**EXERCISE PROMPT**
Among the entries, find the lines with the string "problema" and report them.

Stored data entries
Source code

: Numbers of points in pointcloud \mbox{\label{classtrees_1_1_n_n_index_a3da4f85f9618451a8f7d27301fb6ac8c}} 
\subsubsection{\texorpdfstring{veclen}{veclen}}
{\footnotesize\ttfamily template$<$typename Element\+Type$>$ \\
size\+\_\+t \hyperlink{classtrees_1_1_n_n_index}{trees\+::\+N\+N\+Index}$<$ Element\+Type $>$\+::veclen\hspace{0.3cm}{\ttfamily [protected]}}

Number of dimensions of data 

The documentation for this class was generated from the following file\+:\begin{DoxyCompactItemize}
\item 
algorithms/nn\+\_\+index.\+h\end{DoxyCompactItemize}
--
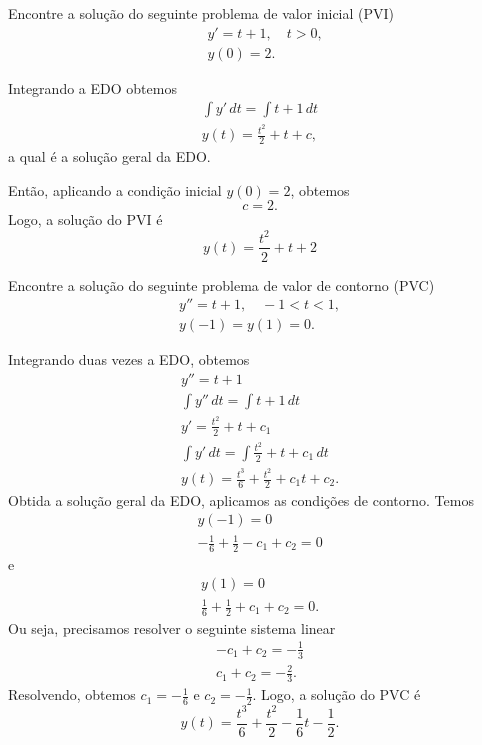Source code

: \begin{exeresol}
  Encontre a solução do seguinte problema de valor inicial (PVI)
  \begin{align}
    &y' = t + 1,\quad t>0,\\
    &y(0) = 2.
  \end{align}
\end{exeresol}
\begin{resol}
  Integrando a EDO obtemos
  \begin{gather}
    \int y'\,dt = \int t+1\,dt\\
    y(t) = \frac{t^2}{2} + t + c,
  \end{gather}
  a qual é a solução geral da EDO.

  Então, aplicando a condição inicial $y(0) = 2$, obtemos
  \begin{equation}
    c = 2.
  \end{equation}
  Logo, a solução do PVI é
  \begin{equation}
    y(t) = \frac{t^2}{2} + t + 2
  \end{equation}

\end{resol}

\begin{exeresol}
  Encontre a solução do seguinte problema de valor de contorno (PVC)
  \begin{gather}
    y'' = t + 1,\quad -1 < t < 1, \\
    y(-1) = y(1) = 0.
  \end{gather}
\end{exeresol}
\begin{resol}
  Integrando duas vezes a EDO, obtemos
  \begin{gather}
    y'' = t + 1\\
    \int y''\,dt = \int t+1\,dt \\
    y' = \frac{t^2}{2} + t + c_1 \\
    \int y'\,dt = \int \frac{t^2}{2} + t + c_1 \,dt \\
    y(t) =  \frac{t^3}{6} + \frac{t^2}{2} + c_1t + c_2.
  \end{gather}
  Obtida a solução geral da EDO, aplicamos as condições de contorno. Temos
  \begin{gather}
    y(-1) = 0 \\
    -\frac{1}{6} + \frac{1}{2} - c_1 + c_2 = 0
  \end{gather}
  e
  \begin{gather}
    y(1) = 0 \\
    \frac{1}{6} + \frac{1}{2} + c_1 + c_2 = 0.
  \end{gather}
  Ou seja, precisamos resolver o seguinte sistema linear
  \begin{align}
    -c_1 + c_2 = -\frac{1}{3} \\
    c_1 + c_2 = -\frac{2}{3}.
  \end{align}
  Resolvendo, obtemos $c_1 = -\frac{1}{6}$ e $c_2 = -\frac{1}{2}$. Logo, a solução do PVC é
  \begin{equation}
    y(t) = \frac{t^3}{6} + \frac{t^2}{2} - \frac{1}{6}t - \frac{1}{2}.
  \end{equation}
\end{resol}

**RESULT OF THE EXERCISE**
  Encontre a solução do seguinte problema de valor inicial (PVI)
  Encontre a solução do seguinte problema de valor de contorno (PVC)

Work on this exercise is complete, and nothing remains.